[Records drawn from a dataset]

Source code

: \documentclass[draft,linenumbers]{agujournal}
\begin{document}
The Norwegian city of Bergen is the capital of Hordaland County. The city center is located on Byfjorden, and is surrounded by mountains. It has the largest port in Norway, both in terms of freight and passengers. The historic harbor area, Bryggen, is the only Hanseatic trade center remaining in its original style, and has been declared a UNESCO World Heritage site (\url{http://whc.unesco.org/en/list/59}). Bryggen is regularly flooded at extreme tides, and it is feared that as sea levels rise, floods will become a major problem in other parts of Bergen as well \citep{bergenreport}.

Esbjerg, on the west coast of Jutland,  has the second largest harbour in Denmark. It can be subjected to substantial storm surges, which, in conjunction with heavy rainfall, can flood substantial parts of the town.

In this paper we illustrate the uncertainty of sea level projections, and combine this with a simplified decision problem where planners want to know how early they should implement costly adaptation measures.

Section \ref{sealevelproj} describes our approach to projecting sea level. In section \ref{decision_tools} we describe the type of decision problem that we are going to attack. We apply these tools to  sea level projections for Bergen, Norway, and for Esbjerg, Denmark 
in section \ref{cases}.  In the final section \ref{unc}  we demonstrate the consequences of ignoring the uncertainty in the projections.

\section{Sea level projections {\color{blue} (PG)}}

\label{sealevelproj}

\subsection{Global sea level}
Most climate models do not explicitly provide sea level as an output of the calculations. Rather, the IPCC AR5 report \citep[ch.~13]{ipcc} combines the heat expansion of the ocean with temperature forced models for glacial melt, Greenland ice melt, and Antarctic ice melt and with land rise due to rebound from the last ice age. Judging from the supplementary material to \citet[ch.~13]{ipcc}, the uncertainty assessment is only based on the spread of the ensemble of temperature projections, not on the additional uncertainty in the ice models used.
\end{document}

...

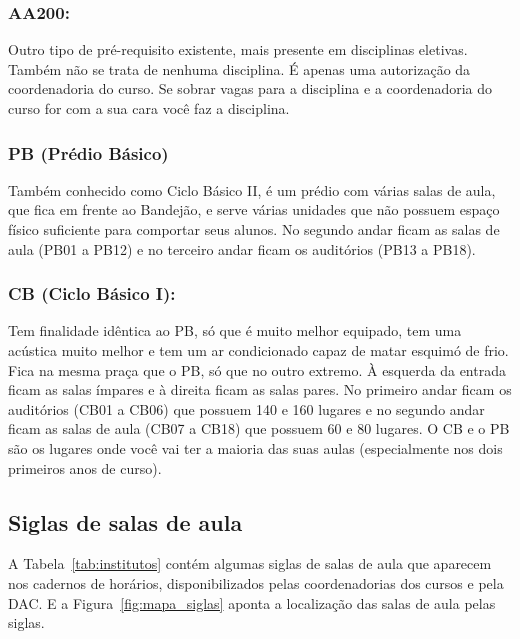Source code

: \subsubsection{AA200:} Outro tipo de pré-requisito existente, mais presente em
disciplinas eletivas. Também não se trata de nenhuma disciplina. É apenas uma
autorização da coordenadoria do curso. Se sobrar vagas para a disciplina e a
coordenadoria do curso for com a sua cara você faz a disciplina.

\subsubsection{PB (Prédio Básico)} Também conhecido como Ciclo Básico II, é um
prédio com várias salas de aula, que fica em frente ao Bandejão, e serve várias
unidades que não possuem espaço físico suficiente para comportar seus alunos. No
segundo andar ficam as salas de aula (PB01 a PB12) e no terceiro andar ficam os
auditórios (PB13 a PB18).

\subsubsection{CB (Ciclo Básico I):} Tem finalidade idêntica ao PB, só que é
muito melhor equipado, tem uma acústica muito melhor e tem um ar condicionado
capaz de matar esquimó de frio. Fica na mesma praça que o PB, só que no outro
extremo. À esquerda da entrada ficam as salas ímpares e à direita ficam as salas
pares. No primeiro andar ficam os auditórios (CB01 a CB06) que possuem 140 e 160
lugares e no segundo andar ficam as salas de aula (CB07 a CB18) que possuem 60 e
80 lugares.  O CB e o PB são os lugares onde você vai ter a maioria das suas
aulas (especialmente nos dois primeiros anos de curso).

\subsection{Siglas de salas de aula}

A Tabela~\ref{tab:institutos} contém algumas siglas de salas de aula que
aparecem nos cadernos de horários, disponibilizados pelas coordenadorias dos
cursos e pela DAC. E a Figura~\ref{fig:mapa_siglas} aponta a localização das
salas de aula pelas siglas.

* _BRIEF_: Your response must be one number, namely how many lines of the data contain the string "ficam".

* _RESPONSE TO THE TASK_: 4